The first major film adaptation of Shakespeare’s “MacBeth” since Polanski’s in 1971 is not exactly Christmas red. Ambition quickly morphing into murder is filmed using a blood red filter for many of the images. When the “hurly- burly is done” we are left with visual poetry and a Scottish heavy metal score interspersed with cello and whale-like calls. I was driven to re-read the play even while empire -building is not my thing.
Director Justin Kurzel and brother Jed ,who mined the score, bring a candle-lighted ballet of blood flow. Slow motion is used amid the thrusts and pounds. Battle ready thunder is white fogged and the soldiers are young. Children are used not as innocents,but as a means of perpetuating man’s meaner traits. Guilt seems to play a secondary role to “the heart knocks on my ribs” of tyrannical power enfolding.
A visual feast of staged vignettes, of groups waiting, are interspersed between major soliloquies. Michael Fassbender aces MacBeth ‘s vaulting ambition with piercingly purposeful, glinting eyes. The two sex scenes were power-laden yet tender. A hard mix, that. As Lady MacBeth, Marion Cotillard shows love for MacBeth in a way I never read with Shakespeare. She plays not a cold, braided beauty, inspired by greed and status,but rather an instrument to her husband’s climb. Her eyes show bold and resolute, but they also mirror tenderness and remorse,practicality and madness. Their deeds drain them. “The wine of life is gone”.
Whale song music dredges the emotional depths and both King and Queen literally pale in a blue- hazed whiteness. There is no jovality in any scene. Even the banquet desolves without communion or repast. There is no feasting. ” My mind is full of scorpions” has MacBeth toy with a knife on Lady MacBeth’s stomach, a very uncomfortable scene,as was the face of the boy who watched his father being knife-ribboned.

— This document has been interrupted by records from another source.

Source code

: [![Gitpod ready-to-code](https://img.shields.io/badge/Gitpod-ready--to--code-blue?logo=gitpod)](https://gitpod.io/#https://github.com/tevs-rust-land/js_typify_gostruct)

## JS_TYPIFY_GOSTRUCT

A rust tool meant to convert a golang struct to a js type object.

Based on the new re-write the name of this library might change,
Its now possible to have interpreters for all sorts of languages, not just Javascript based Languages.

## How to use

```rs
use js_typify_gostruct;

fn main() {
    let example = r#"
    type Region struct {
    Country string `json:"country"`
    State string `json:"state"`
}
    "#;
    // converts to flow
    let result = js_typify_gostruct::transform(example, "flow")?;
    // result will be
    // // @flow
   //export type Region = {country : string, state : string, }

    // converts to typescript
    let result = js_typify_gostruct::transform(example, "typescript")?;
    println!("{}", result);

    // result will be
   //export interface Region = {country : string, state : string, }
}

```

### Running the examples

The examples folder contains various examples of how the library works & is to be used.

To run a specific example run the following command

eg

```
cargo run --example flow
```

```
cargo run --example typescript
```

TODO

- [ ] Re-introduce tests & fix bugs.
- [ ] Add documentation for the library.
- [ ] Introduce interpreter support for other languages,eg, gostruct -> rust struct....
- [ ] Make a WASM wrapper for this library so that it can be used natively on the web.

“So steeped in blood I can not sleep” leads MacBeth to night-shirted and bare-footed horseback riding and more glorious cinematography from Adam Aarkapaw.
The fiend of Scotland finds bone marrowless: life is “Full of sound and fury signifying nothing.” Lady Macbeth does not have a death scene in this adaptation. Her repetition of ” to bed, to bed” and “tomorrow, tomorrow” leave her dead in bed.
Now, MacBeth calls on Satan for his flesh to be hacked in battle. ” Give me my armor. I have lived long enough.”Again, a battle ballet rolls with thrusts and spurts, hand to hand crunches and witches’ stares. Death is given like a gift. This is not the merry red of Christmas, but a flaming and interesting adaptation to be sure.